The reason I’ve written this is to show that there is a place in between. In society, we can easily find ourselves looking through a bias lens based on our perception of the author or speaker. Craig Barton, I feel through his book, How I Wish I’d Taught Maths, has allowed me to overcome any bias and freely agree or disagree with key points he raises, realising that research should inform what we do but not determine it. I have heard of some instances where teachers are being told which specific worked examples they are expected to show students, which I believe is an over-the-top interpretation of outcomes from researchers with little to no teaching experience. Craig, however, has outlined where he came from as a teacher and where he is at now – so at the very least, I can start from a place of agreement and be challenged from there, changing as needed but not unconditionally. I feel that this is really important to realise that teaching with an inquiry approach is not completely void of explicit instruction and vice-versa, and also that although processes and rationale may vary, neither one is completely superior to the other. I do, however, believe one on their own is lesser than somewhere between the two. I’ve used a bell shape curve below to try and show this in a simplistic way:
*my curve was far more skewed before reading Craig’s book, I’ll let you guess which direction.

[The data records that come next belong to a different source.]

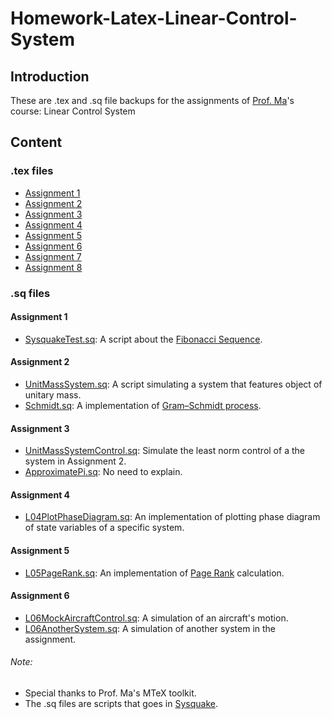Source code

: # Homework-Latex-Linear-Control-System

## Introduction
These are .tex and .sq file backups for the assignments of [Prof. Ma](http://www.we-learn.net.cn/mathmhb/index.html)'s course: Linear Control System

## Content

### .tex files
* [Assignment 1](https://github.com/BorisPolonsky/Homework-Latex-Linear-Control-System/blob/master/LinSys2016-assignment-L01.tex)
* [Assignment 2](https://github.com/BorisPolonsky/Homework-Latex-Linear-Control-System/blob/master/2016-09-30_LinSys2016-assignment-L02_C4.tex)
* [Assignment 3](https://github.com/BorisPolonsky/Homework-Latex-Linear-Control-System/blob/master/2016-10-28_LinSys2016-assignment-L03_C4.tex)
* [Assignment 4](https://github.com/BorisPolonsky/Homework-Latex-Linear-Control-System/blob/master/LinSys2016-assignment-L04.tex)
* [Assignment 5](https://github.com/BorisPolonsky/Homework-Latex-Linear-Control-System/blob/master/2016-11-18_LinSys2016-assignment-L05_C4.tex)
* [Assignment 6](https://github.com/BorisPolonsky/Homework-Latex-Linear-Control-System/blob/master/2016-12-16_LinSys2016-assignment-L06_C4.tex)
* [Assignment 7](https://github.com/BorisPolonsky/Homework-Latex-Linear-Control-System/blob/master/2016-12-23_LinSys2016-assignment-L07_C4.tex)
* [Assignment 8](https://github.com/BorisPolonsky/Homework-Latex-Linear-Control-System/blob/master/2016-12-30_LinSys2016-assignment-L08_C4.tex)

### .sq files

#### Assignment 1
* [SysquakeTest.sq](https://github.com/BorisPolonsky/Homework-Latex-Linear-Control-System/blob/master/SysquakeTest.sq): 
A script about the [Fibonacci Sequence](https://en.wikipedia.org/wiki/Fibonacci_number).
 
#### Assignment 2
* [UnitMassSystem.sq](https://github.com/BorisPolonsky/Homework-Latex-Linear-Control-System/blob/master/UnitMassSystem.sq): 
A script simulating a system that features object of unitary mass. 
* [Schmidt.sq](https://github.com/BorisPolonsky/Homework-Latex-Linear-Control-System/blob/master/Schmidt.sq): 
A implementation of [Gram–Schmidt process](https://en.wikipedia.org/wiki/Gram–Schmidt_process). 

#### Assignment 3
* [UnitMassSystemControl.sq](https://github.com/BorisPolonsky/Homework-Latex-Linear-Control-System/blob/master/UnitMassSystemControl.sq): Simulate the least norm control of a the system in Assignment 2. 
* [ApproximatePi.sq](https://github.com/BorisPolonsky/Homework-Latex-Linear-Control-System/blob/master/ApproximatePi.sq): 
No need to explain. 

#### Assignment 4
* [L04PlotPhaseDiagram.sq](https://github.com/BorisPolonsky/Homework-Latex-Linear-Control-System/blob/master/L04PlotPhaseDiagram.sq): 
An implementation of plotting phase diagram of state variables of a specific system. 

#### Assignment 5
* [L05PageRank.sq](https://github.com/BorisPolonsky/Homework-Latex-Linear-Control-System/blob/master/L05PageRank.sq): 
An implementation of [Page Rank](https://en.wikipedia.org/wiki/PageRank) calculation. 

#### Assignment 6
* [L06MockAircraftControl.sq](https://github.com/BorisPolonsky/Homework-Latex-Linear-Control-System/blob/master/L06MockAircraftControl.sq): 
A simulation of an aircraft's motion. 
* [L06AnotherSystem.sq](https://github.com/BorisPolonsky/Homework-Latex-Linear-Control-System/blob/master/L06AnotherSystem.sq): 
A simulation of another system in the assignment.  

###### Note: 
* Special thanks to Prof. Ma's MTeX toolkit. 
* The .sq files are scripts that goes in [Sysquake](http://www.we-learn.net.cn/mathmhb/index.html).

So, in remembering that just because students don’t have all of the ingredients to make the most authentic dish from scratch, it doesn’t mean they still can’t cook. It definitely doesn’t mean that students should work on perfecting to dice tomatoes to make a delicious sauce (mastering times-tables to be able to factorise quadratic equations, if you haven’t caught onto the analogy by now). Also, we can’t slow down the conveyor belt or go back and re-scan all items that were missed, rather find a way that allows our students to still be chefs in their own right.